Demand at bucket k = bids(A)[k] + asks(B)[k] — liquidity that would push the ratio up.
Supply at bucket k = asks(A)[k] + bids(B)[k] — liquidity that would push the ratio down.
Intuition
Depth is the raw material of the orderbook. It tells you what exists at each price level — how much liquidity is resting, waiting to be consumed. Thick depth means friction: price has to work harder to move through it. Thin depth means ease: price can slip through with minimal effort. Depth is not directional on its own — it defines the terrain that flow must navigate.
What It Answers
What exists?
The distribution of resting liquidity across price levels, showing where resistance and support live.
Visual Representation
- Panel: Depth chart (top-right, "DEPTH" section)

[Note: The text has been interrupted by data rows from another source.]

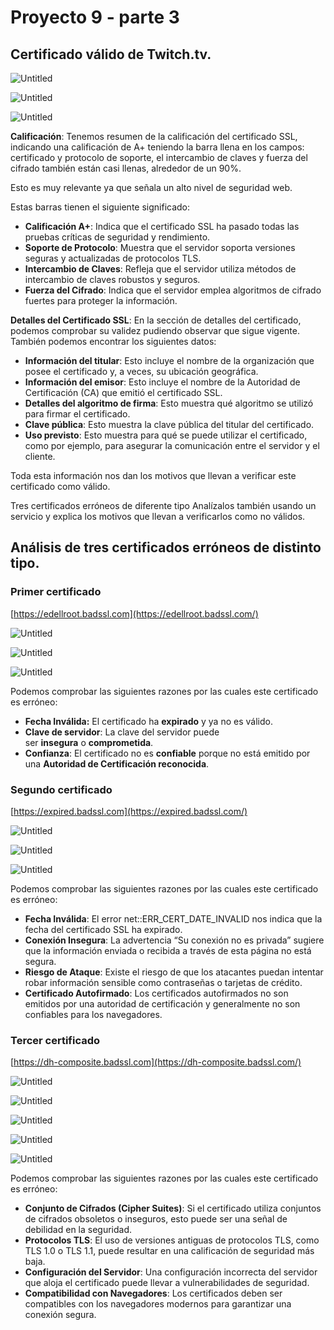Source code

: # Proyecto 9 - parte 3

## Certificado válido de Twitch.tv.

![Untitled](img/parte3-0.png)

![Untitled](img/parte3-1.png)

![Untitled](img/parte3-2.png)

**Calificación**: Tenemos resumen de la calificación del certificado SSL, indicando una calificación de A+ teniendo la barra llena en los campos: certificado y protocolo de soporte, el intercambio de claves y fuerza del cifrado también están casi llenas, alrededor de un 90%.

Esto es muy relevante ya que señala un alto nivel de seguridad web.

Estas barras tienen el siguiente significado: 

- **Calificación A+**: Indica que el certificado SSL ha pasado todas las pruebas críticas de seguridad y rendimiento.
- **Soporte de Protocolo**: Muestra que el servidor soporta versiones seguras y actualizadas de protocolos TLS.
- **Intercambio de Claves**: Refleja que el servidor utiliza métodos de intercambio de claves robustos y seguros.
- **Fuerza del Cifrado**: Indica que el servidor emplea algoritmos de cifrado fuertes para proteger la información.

**Detalles del Certificado SSL**: En la sección de detalles del certificado, podemos comprobar su validez pudiendo observar que sigue vigente. También podemos encontrar los siguientes datos:

- **Información del titular**: Esto incluye el nombre de la organización que posee el certificado y, a veces, su ubicación geográfica.
- **Información del emisor**: Esto incluye el nombre de la Autoridad de Certificación (CA) que emitió el certificado SSL.
- **Detalles del algoritmo de firma**: Esto muestra qué algoritmo se utilizó para firmar el certificado.
- **Clave pública**: Esto muestra la clave pública del titular del certificado.
- **Uso previsto**: Esto muestra para qué se puede utilizar el certificado, como por ejemplo, para asegurar la comunicación entre el servidor y el cliente.

Toda esta información nos dan los motivos que llevan a verificar este certificado como válido.

Tres certificados erróneos de diferente tipo Analízalos también usando un servicio y explica los motivos que llevan a verificarlos como no válidos.

## Análisis de tres certificados erróneos de distinto tipo.

### Primer certificado
[https://edellroot.badssl.com](https://edellroot.badssl.com/)

![Untitled](img/parte3-3.png)

![Untitled](img/parte3-4.png)

![Untitled](img/parte3-5.png)

Podemos comprobar las siguientes razones por las cuales este certificado es erróneo:

- **Fecha Inválida:** El certificado ha **expirado** y ya no es válido.
- **Clave de servidor**: La clave del servidor puede ser **insegura** o **comprometida**.
- **Confianza**: El certificado no es **confiable** porque no está emitido por una **Autoridad de Certificación reconocida**.

### Segundo certificado
[https://expired.badssl.com](https://expired.badssl.com/)

![Untitled](img/parte3-6.png)

![Untitled](img/parte3-7.png)

![Untitled](img/parte3-8.png)

Podemos comprobar las siguientes razones por las cuales este certificado es erróneo:

- **Fecha Inválida**: El error net::ERR_CERT_DATE_INVALID nos indica que la fecha del certificado SSL ha expirado.
- **Conexión Insegura**: La advertencia “Su conexión no es privada” sugiere que la información enviada o recibida a través de esta página no está segura.
- **Riesgo de Ataque**: Existe el riesgo de que los atacantes puedan intentar robar información sensible como contraseñas o tarjetas de crédito.
- **Certificado Autofirmado**: Los certificados autofirmados no son emitidos por una autoridad de certificación y generalmente no son confiables para los navegadores.

### Tercer certificado

[https://dh-composite.badssl.com](https://dh-composite.badssl.com/)

![Untitled](img/parte3-9.png)

![Untitled](img/parte3-10.png)

![Untitled](img/parte3-11.png)

![Untitled](img/parte3-12.png)

![Untitled](img/parte3-13.png)

Podemos comprobar las siguientes razones por las cuales este certificado es erróneo:

- **Conjunto de Cifrados (Cipher Suites)**: Si el certificado utiliza conjuntos de cifrados obsoletos o inseguros, esto puede ser una señal de debilidad en la seguridad.
- **Protocolos TLS**: El uso de versiones antiguas de protocolos TLS, como TLS 1.0 o TLS 1.1, puede resultar en una calificación de seguridad más baja.
- **Configuración del Servidor**: Una configuración incorrecta del servidor que aloja el certificado puede llevar a vulnerabilidades de seguridad.
- **Compatibilidad con Navegadores**: Los certificados deben ser compatibles con los navegadores modernos para garantizar una conexión segura.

- Display: Mirrored horizontal bar chart — demand bars extend left from center, supply bars extend right
- Color: Demand bars use the positive color (teal/green), supply bars use the negative color (orange/red)
- Axis: USD value per bucket on the Y-axis; percentage distance from mid on the X-axis
Behavioral Interpretation
| Condition | Interpretation |
|---|---|
| IF thick depth at a level | THEN high friction — price movement through this level requires significant volume |
| IF thin depth at a level | THEN low friction — price can move easily, potential for rapid displacement |
| IF depth asymmetric (thick demand, thin supply) | THEN structural support for upward movement — supply is the path of least resistance |
| IF depth asymmetric (thin demand, thick supply) | THEN structural resistance against upward movement — demand side is vulnerable |
| IF depth thinning over time at current levels | THEN liquidity withdrawing — participants are stepping away, volatility expansion likely |
Failure Modes
- Spoofing: Large resting orders that are withdrawn before execution. Depth appears thick but evaporates on approach. Watch for depth that repeatedly appears and disappears at the same level.

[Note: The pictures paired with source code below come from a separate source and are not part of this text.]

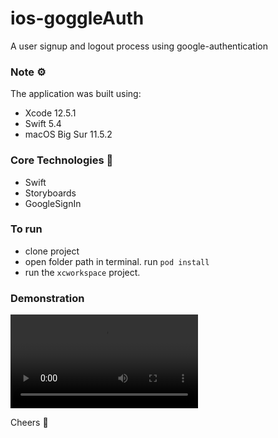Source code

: # ios-goggleAuth
A user signup and logout process using google-authentication

### Note ⚙️
The application was built using: 
* Xcode 12.5.1
* Swift 5.4
* macOS Big Sur 11.5.2

### Core Technologies 📲
* Swift
* Storyboards
* GoogleSignIn

### To run
* clone project
* open folder path in terminal. run `pod install`
* run the `xcworkspace` project. 

### Demonstration
![Wactch Here](googleAuth/Assets.xcassets/recording.mp4)


Cheers 🍿
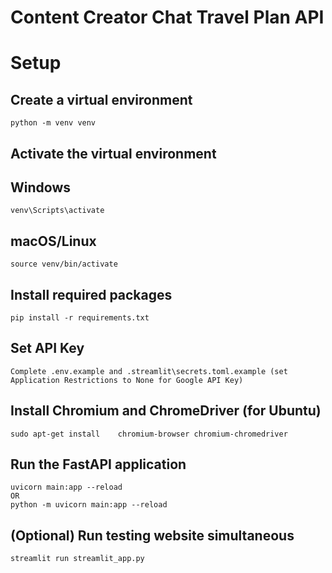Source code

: # Content Creator Chat Travel Plan API

# Setup
## Create a virtual environment
    python -m venv venv
## Activate the virtual environment
## Windows
    venv\Scripts\activate
## macOS/Linux
    source venv/bin/activate

## Install required packages
    pip install -r requirements.txt

## Set API Key
    Complete .env.example and .streamlit\secrets.toml.example (set Application Restrictions to None for Google API Key)

## Install Chromium and ChromeDriver (for Ubuntu)
    sudo apt-get install    chromium-browser chromium-chromedriver

## Run the FastAPI application
    uvicorn main:app --reload
    OR
    python -m uvicorn main:app --reload

## (Optional) Run testing website simultaneous
    streamlit run streamlit_app.py

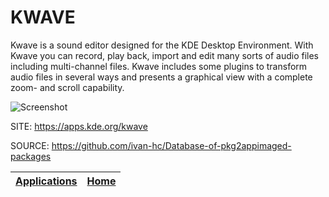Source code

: # KWAVE
 
 Kwave is a sound editor designed for the KDE Desktop Environment.
 With Kwave you can record, play back, import and edit many sorts 
 of audio files including multi-channel files.
 Kwave includes some plugins to transform audio files in several 
 ways and presents a graphical view with a complete zoom- and 
 scroll capability. 
 
 ![Screenshot](https://cdn.kde.org/screenshots/kwave/kwave.png)
 
 SITE: https://apps.kde.org/kwave

 SOURCE: https://github.com/ivan-hc/Database-of-pkg2appimaged-packages
 
 | [Applications](https://portable-linux-apps.github.io/apps.html) | [Home](https://portable-linux-apps.github.io)
 | --- | --- |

- Iceberg orders: Hidden liquidity not visible in the book. Depth appears thin but actual resistance is much higher. Trade flow reveals this — absorption without book depletion indicates hidden orders.
- Stale snapshots: If the depth snapshot is delayed (high
lag_ms), the displayed depth may not reflect the current state. The system tracks staleness and flags it.
Interactions
With Displacement: The highest-value structural combination. Displacement tells you how far price is stretched; depth tells you what stands in its way. Stretched + thin ahead = continuation. Stretched + thick opposing = rejection.

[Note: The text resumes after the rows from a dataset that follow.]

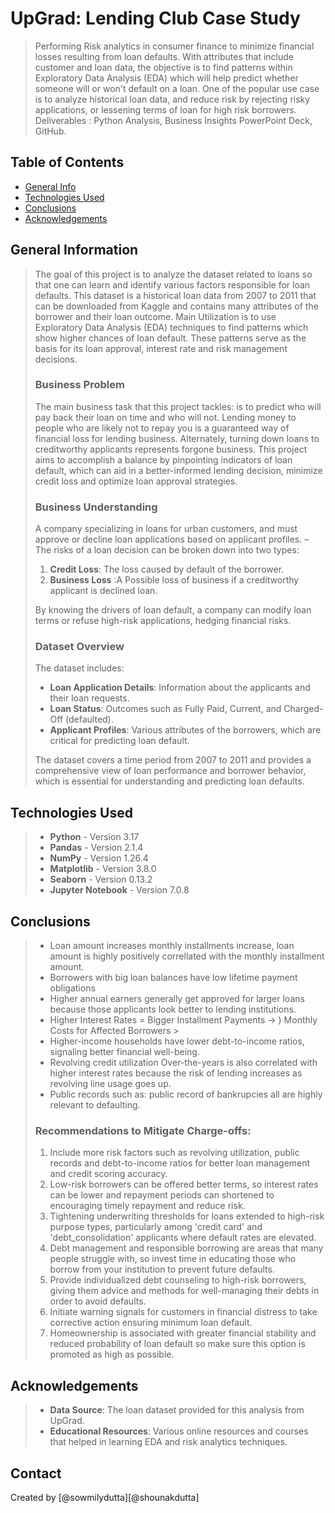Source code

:# UpGrad: Lending Club Case Study
> Performing Risk analytics in consumer finance to minimize financial losses resulting from loan defaults. With attributes that include customer and loan data, the objective is to find patterns within Exploratory Data Analysis (EDA) which will help predict whether someone will or won't default on a loan. One of the popular use case is to analyze historical loan data, and reduce risk by rejecting risky applications, or lessening terms of loan for high risk borrowers. Deliverables : Python Analysis, Business Insights PowerPoint Deck, GitHub.


## Table of Contents
* [General Info](#general-information)
* [Technologies Used](#technologies-used)
* [Conclusions](#conclusions)
* [Acknowledgements](#acknowledgements)


## General Information
> The goal of this project is to analyze the dataset related to loans so that one can learn and identify various factors responsible for loan defaults. This dataset is a historical loan data from 2007 to 2011 that can be downloaded from Kaggle and contains many attributes of the borrower and their loan outcome. Main Utilization is to use Exploratory Data Analysis (EDA) techniques to find patterns which show higher chances of loan default. These patterns serve as the basis for its loan approval, interest rate and risk management decisions.
>
> ### Business Problem
> The main business task that this project tackles: is to predict who will pay back their loan on time and who will not. Lending money to people who are likely not to repay you is a guaranteed way of financial loss for lending business. Alternately, turning down loans to creditworthy applicants represents forgone business. This project aims to accomplish a balance by pinpointing indicators of loan default, which can aid in a better-informed lending decision, minimize credit loss and optimize loan approval strategies.
>
> ### Business Understanding
> A company specializing in loans for urban customers, and must approve or decline loan applications based on applicant profiles. 
> – The risks of a loan decision can be broken down into two types:
>
> 1. **Credit Loss**: The loss caused by default of the borrower.
> 2. **Business Loss** :A Possible loss of business if a creditworthy applicant is declined loan.
>
> By knowing the drivers of loan default, a company can modify loan terms or refuse high-risk applications, hedging financial risks.
>
> ### Dataset Overview
> The dataset includes:
> - **Loan Application Details**: Information about the applicants and their loan requests.
> - **Loan Status**: Outcomes such as Fully Paid, Current, and Charged-Off (defaulted).
> - **Applicant Profiles**: Various attributes of the borrowers, which are critical for predicting loan default.
> 
> The dataset covers a time period from 2007 to 2011 and provides a comprehensive view of loan performance and borrower behavior, which is essential for understanding and predicting loan defaults.


## Technologies Used
> - **Python** - Version 3.17
> - **Pandas** - Version 2.1.4
> - **NumPy** - Version 1.26.4
> - **Matplotlib** - Version 3.8.0
> - **Seaborn** - Version 0.13.2
> - **Jupyter Notebook** - Version 7.0.8


## Conclusions
> - Loan amount increases monthly installments increase, loan amount is highly positively correllated with the monthly installment amount.
> - Borrowers with big loan balances have low lifetime payment obligations
> - Higher annual earners generally get approved for larger loans because those applicants look better to lending institutions.
> - Higher Interest Rates = Bigger Installment Payments → ) Monthly Costs for Affected Borrowers >
> - Higher-income households have lower debt-to-income ratios, signaling better financial well-being.
> - Revolving credit utilization Over-the-years is also correlated with higher interest rates because the risk of lending increases as revolving line usage goes up.
> - Public records such as: public record of bankrupcies all are highly relevant to defaulting.
>
> ### Recommendations to Mitigate Charge-offs:
> 1. Include more risk factors such as revolving utilization, public records and debt-to-income ratios for better loan management and credit scoring accuracy.
> 2. Low-risk borrowers can be offered better terms, so interest rates can be lower and repayment periods can shortened to encouraging timely repayment and reduce risk.
> 3. Tightening underwriting thresholds for loans extended to high-risk purpose types, particularly among 'credit card' and 'debt_consolidation' applicants where default rates are elevated.
> 4. Debt management and responsible borrowing are areas that many people struggle with, so invest time in educating those who borrow from your institution to prevent future defaults.
> 5. Provide individualized debt counseling to high-risk borrowers, giving them advice and methods for well-managing their debts in order to avoid defaults.
> 6. Initiate warning signals for customers in financial distress to take corrective action ensuring minimum loan default.
> 7. Homeownership is associated with greater financial stability and reduced probability of loan default so make sure this option is promoted as high as possible.


## Acknowledgements
> - **Data Source**: The loan dataset provided for this analysis from UpGrad.
> - **Educational Resources**: Various online resources and courses that helped in learning EDA and risk analytics techniques.


## Contact
Created by [@sowmilydutta][@shounakdutta]

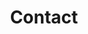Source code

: ---
title: "Contact"
description : "this is a meta description"

office:
  title : "110 Lab"
  mobile : "06.30.94.47.00"
  email : "110lab.brasserie@gmail.com"
  location : |
    80480 Salouël
  content : "Brassins dans les cuisines du 110"

# opennig hour
opennig_hour:
  title : "Brewing Hours"
  day_time:
    # - "Monday: 9:00 – 19:00"
    # - "Tuesday: 9:00 – 19:00"
    # - "Wednesday: 9:00 – 19:00"
    # - "Thursday: 9:00 – 19:00"
    # - "Friday: 9:00 – 19:00"
    - "Saturday: 9:00 – 19:00"
    - "Sunday: 9:00 – 19:00"

draft: false
---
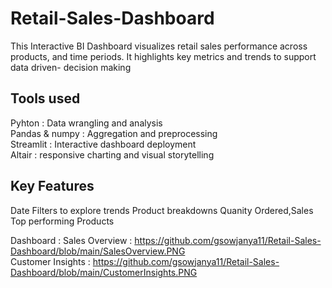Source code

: # Retail-Sales-Dashboard
This Interactive BI Dashboard visualizes retail sales performance across products, and time periods. It highlights key metrics and trends to support data driven- decision making

## Tools used
Pyhton : Data wrangling and analysis     
Pandas & numpy : Aggregation and preprocessing     
Streamlit : Interactive dashboard deployment     
Altair : responsive charting and visual storytelling      

## Key Features
Date Filters to explore trends
Product breakdowns
Quanity Ordered,Sales
Top performing Products

Dashboard :
Sales Overview : https://github.com/gsowjanya11/Retail-Sales-Dashboard/blob/main/SalesOverview.PNG    
Customer Insights : https://github.com/gsowjanya11/Retail-Sales-Dashboard/blob/main/CustomerInsights.PNG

With Trade Flow / Trade Profile: Flow hitting thick depth = absorption (orders being consumed). Flow hitting thin depth = expansion (price slicing through). This distinction is the foundation of the Absorption vs Expansion tutorial.
With Log(A/B) Depth: Raw depth shows absolute USD values. Log(A/B) transforms depth into a relative imbalance ratio, making structural bias visible at a glance.
With SLS: SLS tracks how depth structure evolves over time. Rising SLS gravity + thinning depth = structural expansion signal.